Crvenkovski’s remarks come after EU Foreign Ministers in Brussels postponed a decision to give the country a start date for accession talks with Macedonia due to Greek opposition. Ministers said they will discuss a date during the Spanish EU presidency, which spans trough the first half of next year.
Several hundred people on Wednesday staged a protest in front of the EU office in Skopje to express their dissatisfaction.
“We must not miss the chance that we are given to solve the row with Greece in the next six months,” Crvenkovski said.
He argued that Gruevski has already gambled away a chance to solve the row before the ongoing EU Council, thus depriving his country from the possibility of removing the final obstacle in its path towards its two strategic goals, EU and NATO membership.

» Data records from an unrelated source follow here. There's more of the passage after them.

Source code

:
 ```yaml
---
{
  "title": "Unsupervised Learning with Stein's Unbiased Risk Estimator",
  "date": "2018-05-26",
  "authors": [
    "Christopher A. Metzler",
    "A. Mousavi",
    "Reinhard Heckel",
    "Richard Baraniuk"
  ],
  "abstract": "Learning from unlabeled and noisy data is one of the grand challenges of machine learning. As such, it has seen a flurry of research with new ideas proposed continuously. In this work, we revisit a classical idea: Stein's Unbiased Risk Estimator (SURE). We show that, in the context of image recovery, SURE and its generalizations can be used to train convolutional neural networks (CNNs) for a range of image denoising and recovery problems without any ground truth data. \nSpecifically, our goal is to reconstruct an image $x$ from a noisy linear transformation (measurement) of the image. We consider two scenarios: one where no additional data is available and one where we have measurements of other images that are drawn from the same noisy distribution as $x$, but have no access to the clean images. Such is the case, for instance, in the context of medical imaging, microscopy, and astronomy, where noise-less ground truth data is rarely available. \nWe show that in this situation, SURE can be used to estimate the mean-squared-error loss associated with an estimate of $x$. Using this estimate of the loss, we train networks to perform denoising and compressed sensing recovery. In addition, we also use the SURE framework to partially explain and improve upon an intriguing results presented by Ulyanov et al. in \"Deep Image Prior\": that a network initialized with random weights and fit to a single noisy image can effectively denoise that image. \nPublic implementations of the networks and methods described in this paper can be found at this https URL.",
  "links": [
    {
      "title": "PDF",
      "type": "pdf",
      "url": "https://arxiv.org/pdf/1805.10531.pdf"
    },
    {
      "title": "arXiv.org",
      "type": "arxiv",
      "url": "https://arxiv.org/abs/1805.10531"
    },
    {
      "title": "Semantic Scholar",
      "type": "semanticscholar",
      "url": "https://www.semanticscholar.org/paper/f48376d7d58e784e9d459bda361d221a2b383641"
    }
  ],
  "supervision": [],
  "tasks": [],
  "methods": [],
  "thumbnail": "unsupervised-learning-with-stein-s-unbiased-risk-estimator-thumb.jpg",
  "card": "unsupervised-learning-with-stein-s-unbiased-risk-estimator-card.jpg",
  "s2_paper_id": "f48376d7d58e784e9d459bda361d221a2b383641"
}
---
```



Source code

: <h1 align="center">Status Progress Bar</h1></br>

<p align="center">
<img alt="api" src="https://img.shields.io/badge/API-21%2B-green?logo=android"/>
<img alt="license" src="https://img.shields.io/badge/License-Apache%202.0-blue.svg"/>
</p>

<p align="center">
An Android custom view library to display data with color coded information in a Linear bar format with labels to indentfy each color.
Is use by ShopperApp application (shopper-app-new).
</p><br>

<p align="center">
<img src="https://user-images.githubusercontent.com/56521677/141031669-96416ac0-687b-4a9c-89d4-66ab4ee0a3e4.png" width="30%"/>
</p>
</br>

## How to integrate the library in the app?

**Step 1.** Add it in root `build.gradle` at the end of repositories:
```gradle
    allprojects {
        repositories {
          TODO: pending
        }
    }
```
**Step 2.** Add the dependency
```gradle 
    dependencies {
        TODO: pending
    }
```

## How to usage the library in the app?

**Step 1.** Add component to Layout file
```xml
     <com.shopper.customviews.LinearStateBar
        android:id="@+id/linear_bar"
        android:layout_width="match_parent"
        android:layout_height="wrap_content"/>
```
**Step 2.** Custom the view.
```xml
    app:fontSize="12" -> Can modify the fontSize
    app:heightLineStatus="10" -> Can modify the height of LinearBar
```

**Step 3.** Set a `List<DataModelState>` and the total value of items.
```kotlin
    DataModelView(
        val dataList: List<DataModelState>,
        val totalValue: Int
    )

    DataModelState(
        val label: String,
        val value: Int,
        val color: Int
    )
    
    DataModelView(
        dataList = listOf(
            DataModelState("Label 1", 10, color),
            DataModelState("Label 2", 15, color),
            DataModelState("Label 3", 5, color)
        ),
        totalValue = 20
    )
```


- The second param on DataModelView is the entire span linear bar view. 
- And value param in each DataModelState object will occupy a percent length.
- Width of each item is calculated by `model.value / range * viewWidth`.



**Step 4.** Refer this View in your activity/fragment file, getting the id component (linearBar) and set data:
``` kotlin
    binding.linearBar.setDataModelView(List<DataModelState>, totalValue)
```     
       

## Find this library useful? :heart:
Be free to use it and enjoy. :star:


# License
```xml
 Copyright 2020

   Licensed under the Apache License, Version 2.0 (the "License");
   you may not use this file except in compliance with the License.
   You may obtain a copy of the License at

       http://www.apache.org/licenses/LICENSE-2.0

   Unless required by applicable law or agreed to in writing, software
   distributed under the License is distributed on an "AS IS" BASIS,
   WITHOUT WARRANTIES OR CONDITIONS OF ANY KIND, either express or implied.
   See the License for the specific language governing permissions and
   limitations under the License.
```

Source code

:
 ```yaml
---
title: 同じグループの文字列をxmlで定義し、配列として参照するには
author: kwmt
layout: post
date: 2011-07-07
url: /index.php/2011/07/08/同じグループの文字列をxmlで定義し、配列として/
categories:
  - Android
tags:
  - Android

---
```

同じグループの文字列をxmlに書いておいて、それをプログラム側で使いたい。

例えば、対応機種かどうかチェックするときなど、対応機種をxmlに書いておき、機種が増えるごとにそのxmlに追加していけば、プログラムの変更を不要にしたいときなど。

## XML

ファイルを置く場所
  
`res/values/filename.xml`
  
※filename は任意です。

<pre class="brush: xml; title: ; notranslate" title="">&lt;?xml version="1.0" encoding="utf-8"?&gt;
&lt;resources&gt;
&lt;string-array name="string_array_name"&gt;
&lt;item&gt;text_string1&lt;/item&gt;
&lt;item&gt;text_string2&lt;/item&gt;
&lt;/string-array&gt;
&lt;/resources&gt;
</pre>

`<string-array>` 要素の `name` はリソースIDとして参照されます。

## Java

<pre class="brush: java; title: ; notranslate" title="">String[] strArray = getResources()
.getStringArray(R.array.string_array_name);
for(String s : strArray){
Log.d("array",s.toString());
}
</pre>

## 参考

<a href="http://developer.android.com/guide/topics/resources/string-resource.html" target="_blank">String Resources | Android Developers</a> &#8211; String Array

“The only chance that was missed is a chance to erase ourselves from the map of nations and erase our own identity,” Gruevski replied to these accusations from Brussels.
Greuvski has in the past implied that the opposition, given a chance, would give up the crucial Macedonian identity stands. He has been constantly accused Greece of making maximalist demands in the name talks.
Macedonia has been an EU candidate country since December 2005. For a number of years the country did not fulfill necessary accession criteria, but in this autumn’s progress report the European Commission said Skopje is ready to start talks, and recommended member states extend a start date.
However, Greece has all along said it will block any decision to give Skopje a start date pending a solution to the 18-year-old name dispute with the country. In April 2008, Greece also blocked NATO's invitation for Macedonia’s membership in the Alliance for the same reason.
Athens claims Macedonia's official name implies territorial demands over its northern province, also called Macedonia.